== Your instructions ==
Should any entry hold a picture, omit that picture and copy the rest of the entry exactly.

== Information supplied ==
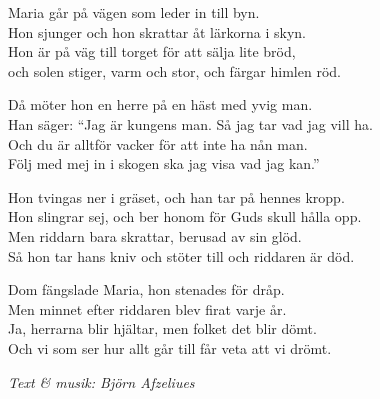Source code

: \vspace{10pt}
Maria går på vägen som leder in till byn.\\
Hon sjunger och hon skrattar åt lärkorna i skyn.\\
Hon är på väg till torget för att sälja lite bröd,\\ 
och solen stiger, varm och stor, och färgar himlen röd.\par
\vspace{10pt}
Då möter hon en herre på en häst med yvig man.\\
Han säger: ``Jag är kungens man. Så jag tar vad jag vill ha.\\ 
Och du är alltför vacker för att inte ha nån man.\\
Följ med mej in i skogen ska jag visa vad jag kan.''\par
\vspace{10pt}
Hon tvingas ner i gräset, och han tar på hennes kropp.\\
Hon slingrar sej, och ber honom för Guds skull hålla opp.\\
Men riddarn bara skrattar, berusad av sin glöd.\\
Så hon tar hans kniv och stöter till och riddaren är död.\par
\vspace{10pt}
Dom fängslade Maria, hon stenades för dråp.\\
Men minnet efter riddaren blev firat varje år.\\
Ja, herrarna blir hjältar, men folket det blir dömt.\\
Och vi som ser hur allt går till får veta att vi drömt.\par
\vspace{10pt}
{\footnotesize\textit{Text \& musik: Björn Afzeliues}}
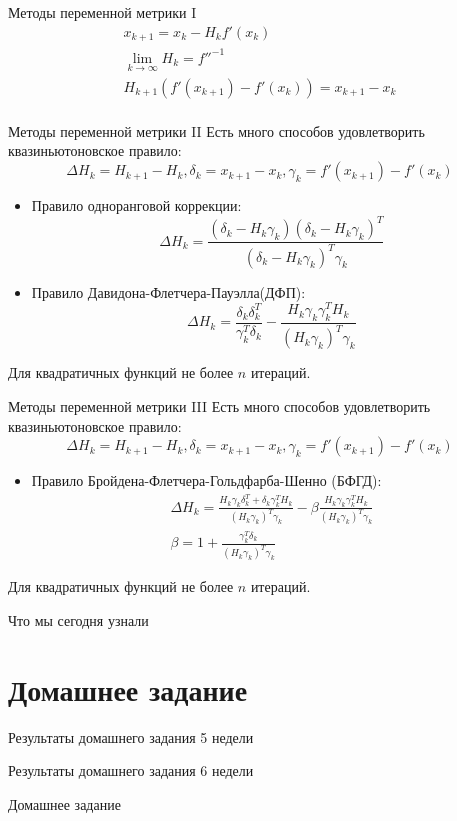 \documentclass[14pt, fleqn, xcolor={dvipsnames, table}]{beamer}
\begin{document}
\begin{frame}{Методы переменной метрики I}
$$\begin{array}{l}
x_{k+1} = x_k - H_kf'(x_k)\\
\lim_{k \to \infty} H_k = f''^{-1}\\
H_{k+1}(f'(x_{k+1}) - f'(x_k)) = x_{k+1} - x_k \\
\end{array}$$
\end{frame}

\begin{frame}{Методы переменной метрики II}
\small
Есть много способов удовлетворить квазиньютоновское правило:
$$
  \Delta H_k = H_{k+1} - H_k, \delta_k = x_{k+1} - x_k, \gamma_k = f'(x_{k+1}) - f'(x_k)
$$
\begin{itemize}
  \item Правило одноранговой коррекции:
  $$
    \Delta H_k = \frac{(\delta_k - H_k\gamma_k)(\delta_k - H_k\gamma_k)^T}{(\delta_k - H_k\gamma_k)^T\gamma_k}
  $$
  \item Правило Давидона-Флетчера-Пауэлла(ДФП):
  $$
    \Delta H_k = \frac{\delta_k\delta_{k}^{T}}{\gamma_{k}^{T}\delta_k} - \frac{H_k\gamma_k\gamma_{k}^{T}H_k}{(H_k\gamma_k)^T\gamma_k}
  $$
\end{itemize}
Для квадратичных функций не более $n$ итераций.
\end{frame}

\begin{frame}{Методы переменной метрики III}
\small
Есть много способов удовлетворить квазиньютоновское правило:
$$
  \Delta H_k = H_{k+1} - H_k, \delta_k = x_{k+1} - x_k, \gamma_k = f'(x_{k+1}) - f'(x_k)
$$
\begin{itemize}
  \item Правило Бройдена-Флетчера-Гольдфарба-Шенно (БФГД):
  $$\begin{array}{l}
    \Delta H_k = \frac{H_k\gamma_k\delta_{k}^{T} + \delta_k\gamma_{k}^{T}H_k}{(H_k\gamma_k)^T\gamma_k} - \beta\frac{H_k\gamma_k\gamma_{k}^{T}H_k}{(H_k\gamma_k)^T\gamma_k} \\
    \beta = 1 + \frac{\gamma_{k}^{T}\delta_k}{(H_k\gamma_k)^T\gamma_k}
  \end{array}$$
\end{itemize}
Для квадратичных функций не более $n$ итераций.
\end{frame}

\begin{frame}{Что мы сегодня узнали}

\section{Домашнее задание}
\end{frame}

\begin{frame}{Результаты домашнего задания 5 недели}

\end{frame}

\begin{frame}{Результаты домашнего задания 6 недели}

\end{frame}

\begin{frame}{Домашнее задание}

\end{frame}
\end{document}

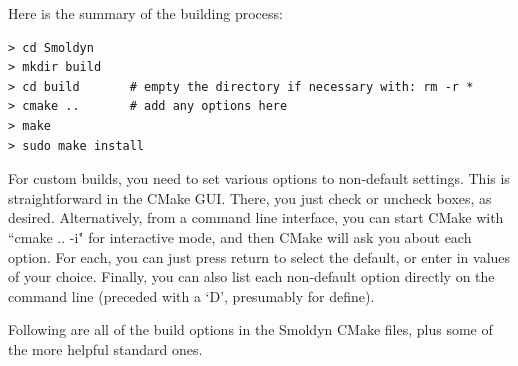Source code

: \documentclass {scrbook}
\begin{document}
Here is the summary of the building process:

\begin{lstlisting}
> cd Smoldyn
> mkdir build
> cd build       # empty the directory if necessary with: rm -r *
> cmake ..	     # add any options here
> make
> sudo make install
\end{lstlisting}

For custom builds, you need to set various options to non-default settings. This is straightforward in the CMake GUI. There, you just check or uncheck boxes, as desired. Alternatively, from a command line interface, you can start CMake with ``cmake .. -i" for interactive mode, and then CMake will ask you about each option. For each, you can just press return to select the default, or enter in values of your choice. Finally, you can also list each non-default option directly on the command line (preceded with a `D', presumably for define).

Following are all of the build options in the Smoldyn CMake files, plus some of the more helpful standard ones.
\end{document}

== Solution for this problem ==
Source code

: \vspace{10pt}
Maria går på vägen som leder in till byn.\\
Hon sjunger och hon skrattar åt lärkorna i skyn.\\
Hon är på väg till torget för att sälja lite bröd,\\ 
och solen stiger, varm och stor, och färgar himlen röd.\par
\vspace{10pt}
Då möter hon en herre på en häst med yvig man.\\
Han säger: ``Jag är kungens man. Så jag tar vad jag vill ha.\\ 
Och du är alltför vacker för att inte ha nån man.\\
Följ med mej in i skogen ska jag visa vad jag kan.''\par
\vspace{10pt}
Hon tvingas ner i gräset, och han tar på hennes kropp.\\
Hon slingrar sej, och ber honom för Guds skull hålla opp.\\
Men riddarn bara skrattar, berusad av sin glöd.\\
Så hon tar hans kniv och stöter till och riddaren är död.\par
\vspace{10pt}
Dom fängslade Maria, hon stenades för dråp.\\
Men minnet efter riddaren blev firat varje år.\\
Ja, herrarna blir hjältar, men folket det blir dömt.\\
Och vi som ser hur allt går till får veta att vi drömt.\par
\vspace{10pt}
{\footnotesize\textit{Text \& musik: Björn Afzeliues}}
 \documentclass[14pt, fleqn, xcolor={dvipsnames, table}]{beamer}
\begin{document}
\begin{frame}{Методы переменной метрики I}
$$\begin{array}{l}
x_{k+1} = x_k - H_kf'(x_k)\\
\lim_{k \to \infty} H_k = f''^{-1}\\
H_{k+1}(f'(x_{k+1}) - f'(x_k)) = x_{k+1} - x_k \\
\end{array}$$
\end{frame}

\begin{frame}{Методы переменной метрики II}
\small
Есть много способов удовлетворить квазиньютоновское правило:
$$
  \Delta H_k = H_{k+1} - H_k, \delta_k = x_{k+1} - x_k, \gamma_k = f'(x_{k+1}) - f'(x_k)
$$
\begin{itemize}
  \item Правило одноранговой коррекции:
  $$
    \Delta H_k = \frac{(\delta_k - H_k\gamma_k)(\delta_k - H_k\gamma_k)^T}{(\delta_k - H_k\gamma_k)^T\gamma_k}
  $$
  \item Правило Давидона-Флетчера-Пауэлла(ДФП):
  $$
    \Delta H_k = \frac{\delta_k\delta_{k}^{T}}{\gamma_{k}^{T}\delta_k} - \frac{H_k\gamma_k\gamma_{k}^{T}H_k}{(H_k\gamma_k)^T\gamma_k}
  $$
\end{itemize}
Для квадратичных функций не более $n$ итераций.
\end{frame}

\begin{frame}{Методы переменной метрики III}
\small
Есть много способов удовлетворить квазиньютоновское правило:
$$
  \Delta H_k = H_{k+1} - H_k, \delta_k = x_{k+1} - x_k, \gamma_k = f'(x_{k+1}) - f'(x_k)
$$
\begin{itemize}
  \item Правило Бройдена-Флетчера-Гольдфарба-Шенно (БФГД):
  $$\begin{array}{l}
    \Delta H_k = \frac{H_k\gamma_k\delta_{k}^{T} + \delta_k\gamma_{k}^{T}H_k}{(H_k\gamma_k)^T\gamma_k} - \beta\frac{H_k\gamma_k\gamma_{k}^{T}H_k}{(H_k\gamma_k)^T\gamma_k} \\
    \beta = 1 + \frac{\gamma_{k}^{T}\delta_k}{(H_k\gamma_k)^T\gamma_k}
  \end{array}$$
\end{itemize}
Для квадратичных функций не более $n$ итераций.
\end{frame}

\begin{frame}{Что мы сегодня узнали}

\section{Домашнее задание}
\end{frame}

\begin{frame}{Результаты домашнего задания 5 недели}

\end{frame}

\begin{frame}{Результаты домашнего задания 6 недели}

\end{frame}

\begin{frame}{Домашнее задание}

\end{frame}
\end{document}

Source code

: \documentclass {scrbook}
\begin{document}
Here is the summary of the building process:

\begin{lstlisting}
> cd Smoldyn
> mkdir build
> cd build       # empty the directory if necessary with: rm -r *
> cmake ..	     # add any options here
> make
> sudo make install
\end{lstlisting}

For custom builds, you need to set various options to non-default settings. This is straightforward in the CMake GUI. There, you just check or uncheck boxes, as desired. Alternatively, from a command line interface, you can start CMake with ``cmake .. -i" for interactive mode, and then CMake will ask you about each option. For each, you can just press return to select the default, or enter in values of your choice. Finally, you can also list each non-default option directly on the command line (preceded with a `D', presumably for define).

Following are all of the build options in the Smoldyn CMake files, plus some of the more helpful standard ones.
\end{document}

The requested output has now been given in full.